Data listing START
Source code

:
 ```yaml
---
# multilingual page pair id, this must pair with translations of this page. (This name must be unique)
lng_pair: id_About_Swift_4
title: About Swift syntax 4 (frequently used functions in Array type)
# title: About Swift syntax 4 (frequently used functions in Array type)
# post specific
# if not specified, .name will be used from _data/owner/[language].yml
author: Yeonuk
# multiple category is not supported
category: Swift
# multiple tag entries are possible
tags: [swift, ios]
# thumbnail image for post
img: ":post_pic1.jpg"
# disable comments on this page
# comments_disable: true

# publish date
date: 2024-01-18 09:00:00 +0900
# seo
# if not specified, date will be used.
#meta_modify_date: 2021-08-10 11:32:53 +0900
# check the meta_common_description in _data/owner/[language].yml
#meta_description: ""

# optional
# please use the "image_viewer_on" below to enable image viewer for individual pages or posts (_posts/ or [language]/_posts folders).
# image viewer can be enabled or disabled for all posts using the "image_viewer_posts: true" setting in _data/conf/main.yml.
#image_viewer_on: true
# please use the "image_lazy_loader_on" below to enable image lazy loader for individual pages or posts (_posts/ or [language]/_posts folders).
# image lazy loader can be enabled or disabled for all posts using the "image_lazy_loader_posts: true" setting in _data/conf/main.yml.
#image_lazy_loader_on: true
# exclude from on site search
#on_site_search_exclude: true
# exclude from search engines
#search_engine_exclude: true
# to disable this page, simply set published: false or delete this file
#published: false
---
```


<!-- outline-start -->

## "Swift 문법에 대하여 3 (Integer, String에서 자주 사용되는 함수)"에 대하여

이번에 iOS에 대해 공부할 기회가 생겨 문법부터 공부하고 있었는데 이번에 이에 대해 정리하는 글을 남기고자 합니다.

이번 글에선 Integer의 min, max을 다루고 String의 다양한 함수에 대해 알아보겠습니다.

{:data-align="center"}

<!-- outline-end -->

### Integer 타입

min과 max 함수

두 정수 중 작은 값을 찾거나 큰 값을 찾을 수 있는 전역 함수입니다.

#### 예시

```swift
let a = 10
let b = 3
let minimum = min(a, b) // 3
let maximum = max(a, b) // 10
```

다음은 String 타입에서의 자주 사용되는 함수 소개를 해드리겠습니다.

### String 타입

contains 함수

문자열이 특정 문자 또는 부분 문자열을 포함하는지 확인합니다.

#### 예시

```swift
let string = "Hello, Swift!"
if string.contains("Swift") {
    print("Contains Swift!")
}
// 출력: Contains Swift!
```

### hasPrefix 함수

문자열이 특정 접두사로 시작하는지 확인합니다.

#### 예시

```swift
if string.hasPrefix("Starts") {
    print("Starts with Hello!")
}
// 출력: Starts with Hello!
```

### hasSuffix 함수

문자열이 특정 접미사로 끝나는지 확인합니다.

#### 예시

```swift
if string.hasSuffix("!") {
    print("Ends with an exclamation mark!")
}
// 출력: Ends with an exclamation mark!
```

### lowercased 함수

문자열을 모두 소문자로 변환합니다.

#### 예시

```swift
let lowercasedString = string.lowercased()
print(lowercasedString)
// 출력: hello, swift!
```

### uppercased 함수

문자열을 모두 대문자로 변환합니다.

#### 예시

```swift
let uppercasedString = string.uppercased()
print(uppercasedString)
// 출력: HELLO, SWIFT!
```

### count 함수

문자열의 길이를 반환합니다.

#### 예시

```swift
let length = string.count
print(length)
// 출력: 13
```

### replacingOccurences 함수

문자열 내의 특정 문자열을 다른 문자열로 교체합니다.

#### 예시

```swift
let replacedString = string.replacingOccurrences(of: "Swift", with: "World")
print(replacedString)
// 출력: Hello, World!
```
Data listing END
*Exercise prompt*
Show each line of the data that contains the string "title".

*Solution to this problem*
title: About Swift syntax 4 (frequently used functions in Array type)
# title: About Swift syntax 4 (frequently used functions in Array type)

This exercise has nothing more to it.